At stake in those negotiations are billions in retroactive pay for teachers and a number of contentious issues like changes to teacher evaluations. In Crown Heights on Wednesday morning to promote a new partnership that will bring free reading glasses to needy students, Mulgrew indicated that the personalities around that negotiating table were meshing in a way they hadn’t in years.

“Moving education forward is something that we now have an opportunity to do because we now have people who are teachers in terms of the [leadership of the] Department of Education.
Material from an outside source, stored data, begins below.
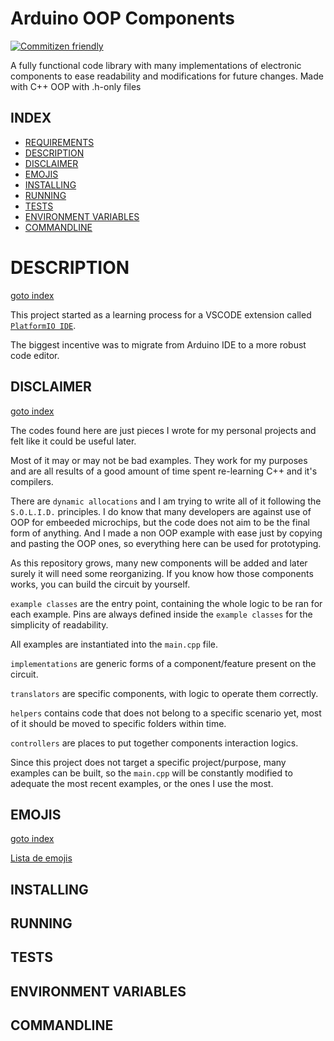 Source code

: 
# Arduino OOP Components

[![Commitizen friendly](https://img.shields.io/badge/commitizen-friendly-brightgreen.svg)](http://commitizen.github.io/cz-cli/)

A fully functional code library with many implementations of electronic components to ease readability and modifications for future changes. Made with C++ OOP with .h-only files 

## INDEX

* [REQUIREMENTS](#requirements)
* [DESCRIPTION](#description)
* [DISCLAIMER](#disclaimer)
* [EMOJIS](#emojis)
* [INSTALLING](#installing)
* [RUNNING](#running)
* [TESTS](#tests)
* [ENVIRONMENT VARIABLES](#variaveis-de-ambiente)
* [COMMANDLINE](#guia-de-comandos)

# DESCRIPTION 
[goto index](#index)

This project started as a learning process for a VSCODE extension called [`PlatformIO IDE`](https://marketplace.visualstudio.com/items?itemName=platformio.platformio-ide).

The biggest incentive was to migrate from Arduino IDE to a more robust code editor. 

## DISCLAIMER
[goto index](#index)

The codes found here are just pieces I wrote for my personal projects and felt like it could be useful later.

Most of it may or may not be bad examples. They work for my purposes and are all results of a good amount of time spent re-learning C++ and it's compilers.

There are `dynamic allocations` and I am trying to write all of it following the `S.O.L.I.D.` principles. 
I do know that many developers are against use of OOP for embeeded microchips, but the code does not aim to be the final form of anything. 
And I made a non OOP example with ease just by copying and pasting the OOP ones, so everything here can be used for prototyping.


As this repository grows, many new components will be added and later surely it will need some reorganizing.
If you know how those components works, you can build the circuit by yourself.

`example classes` are the entry point, containing the whole logic to be ran for each example.
Pins are always defined inside the `example classes` for the simplicity of readability.

All examples are instantiated into the `main.cpp` file.

`implementations` are generic forms of a component/feature present on the circuit.

`translators` are specific components, with logic to operate them correctly.

`helpers` contains code that does not belong to a specific scenario yet, most of it should be moved to specific folders within time.

`controllers` are places to put together components interaction logics.


Since this project does not target a specific project/purpose, many examples can be built, so the `main.cpp` will be constantly modified to adequate the most recent examples, or the ones I use the most.


## EMOJIS 
[goto index](#index)

[Lista de emojis](https://emojis.github.io/index.html)


## INSTALLING


## RUNNING


## TESTS


## ENVIRONMENT VARIABLES


## COMMANDLINE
And we have to make schools about education and not about political ideologies or agendas, which is what has happened for the last 12 years,” Mulgrew said, referring to his clashes with the Bloomberg administration.

As students cycled through eye exams and received new prescriptions in an optometry van parked outside P.S. 335, the union president repeated some familiar goals, including making changes to the teacher evaluation system that was rolled out for the first time this year.

“When it came out, we were like, it’s fine,” Mulgrew said of the evaluation system. “But I think with people who understand education sitting at a table, we’ll be able to come up with a system that makes a little bit more sense and is actually about helping the teachers and not about some craziness that a bunch of lawyers have put their fingers all over—all about a compliance mechanism rather than a support system, which it should be.”

The Wednesday event was a rare appearance for Mulgrew, who has kept a low profile over the last few months. As battles over charter school space and pre-kindergarten dominated the news cycle, Mulgrew chimed in only with short statements sent through union representatives, staying far from the center of the disputes.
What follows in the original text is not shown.